Published online by Cambridge University Press:  08 December 2015

Lynn Meskell*
Stanford University. Email: (corresponding author),
Claudia Liuzza
Stanford University. Email: (corresponding author),
Nicholas Brown
Yale University. Email:


UNESCO World Heritage regions are historically constructed categories that do not easily map onto global geographies, yet they still continue to have important political and ethical implications in the international arena. Since their inception, regional categories have been at the heart of debates over global representation and equity in the World Heritage Committee. We include the recent controversy over uneven regional representation in elections to the Committee and the measures adopted to remedy this for the future.
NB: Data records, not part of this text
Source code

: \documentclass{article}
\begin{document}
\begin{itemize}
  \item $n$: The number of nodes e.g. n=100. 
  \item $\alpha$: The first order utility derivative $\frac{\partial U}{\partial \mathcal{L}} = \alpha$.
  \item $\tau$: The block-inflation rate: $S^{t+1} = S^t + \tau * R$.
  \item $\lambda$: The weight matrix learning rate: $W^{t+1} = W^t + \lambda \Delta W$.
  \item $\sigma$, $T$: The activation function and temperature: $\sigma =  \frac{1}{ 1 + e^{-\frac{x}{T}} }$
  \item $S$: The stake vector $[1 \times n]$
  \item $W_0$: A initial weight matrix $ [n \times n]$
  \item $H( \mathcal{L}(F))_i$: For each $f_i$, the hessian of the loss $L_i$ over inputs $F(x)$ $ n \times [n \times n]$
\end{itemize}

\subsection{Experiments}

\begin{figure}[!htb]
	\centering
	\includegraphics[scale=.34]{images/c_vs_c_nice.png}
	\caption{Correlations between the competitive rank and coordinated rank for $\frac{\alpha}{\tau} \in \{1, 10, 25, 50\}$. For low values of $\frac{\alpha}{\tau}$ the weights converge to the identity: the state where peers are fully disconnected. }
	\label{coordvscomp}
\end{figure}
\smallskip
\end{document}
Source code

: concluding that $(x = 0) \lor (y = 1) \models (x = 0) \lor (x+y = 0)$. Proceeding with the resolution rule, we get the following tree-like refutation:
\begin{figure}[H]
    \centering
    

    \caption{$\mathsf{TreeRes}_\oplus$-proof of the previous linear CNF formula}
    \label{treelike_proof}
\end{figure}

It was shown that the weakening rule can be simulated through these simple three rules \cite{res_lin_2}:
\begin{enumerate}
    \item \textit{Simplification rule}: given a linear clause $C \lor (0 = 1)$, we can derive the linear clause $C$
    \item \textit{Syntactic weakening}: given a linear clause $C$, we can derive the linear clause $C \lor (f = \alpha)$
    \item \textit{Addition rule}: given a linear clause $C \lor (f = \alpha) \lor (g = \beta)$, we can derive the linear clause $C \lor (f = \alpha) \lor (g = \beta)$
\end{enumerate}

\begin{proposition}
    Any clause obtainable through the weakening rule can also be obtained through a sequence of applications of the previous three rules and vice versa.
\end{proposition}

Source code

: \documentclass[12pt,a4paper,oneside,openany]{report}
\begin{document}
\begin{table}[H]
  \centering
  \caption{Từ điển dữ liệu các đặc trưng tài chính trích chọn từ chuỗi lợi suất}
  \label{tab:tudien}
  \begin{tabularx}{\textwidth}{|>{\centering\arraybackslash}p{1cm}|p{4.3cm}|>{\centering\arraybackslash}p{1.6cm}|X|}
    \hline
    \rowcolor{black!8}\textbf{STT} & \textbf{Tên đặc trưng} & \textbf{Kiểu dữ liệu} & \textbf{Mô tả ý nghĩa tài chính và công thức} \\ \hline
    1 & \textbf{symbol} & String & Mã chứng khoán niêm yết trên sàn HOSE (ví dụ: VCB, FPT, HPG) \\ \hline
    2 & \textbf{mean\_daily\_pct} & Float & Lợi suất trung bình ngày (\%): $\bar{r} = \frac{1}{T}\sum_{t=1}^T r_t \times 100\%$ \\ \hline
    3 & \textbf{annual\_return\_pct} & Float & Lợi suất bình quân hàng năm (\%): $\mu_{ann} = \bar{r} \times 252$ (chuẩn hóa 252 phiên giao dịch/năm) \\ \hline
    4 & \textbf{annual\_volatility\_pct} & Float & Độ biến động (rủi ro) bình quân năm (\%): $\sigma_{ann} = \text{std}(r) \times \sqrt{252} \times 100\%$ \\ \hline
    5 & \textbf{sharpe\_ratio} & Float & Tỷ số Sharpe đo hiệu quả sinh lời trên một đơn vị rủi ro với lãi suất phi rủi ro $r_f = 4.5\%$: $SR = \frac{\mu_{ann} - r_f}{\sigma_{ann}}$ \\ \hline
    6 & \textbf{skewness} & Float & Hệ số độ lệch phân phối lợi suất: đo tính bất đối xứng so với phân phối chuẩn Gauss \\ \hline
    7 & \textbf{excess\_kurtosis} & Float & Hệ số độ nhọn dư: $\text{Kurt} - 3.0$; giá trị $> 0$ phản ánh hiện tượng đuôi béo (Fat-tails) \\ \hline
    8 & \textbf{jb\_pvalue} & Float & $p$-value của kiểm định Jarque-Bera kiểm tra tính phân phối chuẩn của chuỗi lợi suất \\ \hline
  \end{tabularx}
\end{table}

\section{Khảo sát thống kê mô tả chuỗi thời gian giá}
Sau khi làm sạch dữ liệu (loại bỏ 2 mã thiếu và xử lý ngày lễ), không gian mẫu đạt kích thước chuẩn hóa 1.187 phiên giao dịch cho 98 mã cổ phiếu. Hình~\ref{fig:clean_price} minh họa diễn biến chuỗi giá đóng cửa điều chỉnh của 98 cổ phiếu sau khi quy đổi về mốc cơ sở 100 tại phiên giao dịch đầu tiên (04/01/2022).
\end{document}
Specifically, the “Europe and North America” regional group has historically been the most dominant region and, as we demonstrate, continues to be so despite measures such as the Global Strategy. In the last decade, however, the “Asia and the Pacific” regional group has exhibited a growing presence in many aspects of World Heritage. We go on to examine overall trends from annual sessions of the World Heritage Committee from its start in 1977 to 2014 in terms of site inscription on the World Heritage List, membership on the Committee and size of national delegations in order to look in greater detail at the rising profile of Asia. This leads to a discussion of the different forms and understandings of regionalism, whether for Europe or Asia, and how some Asian delegations see their increased role and visibility in World Heritage.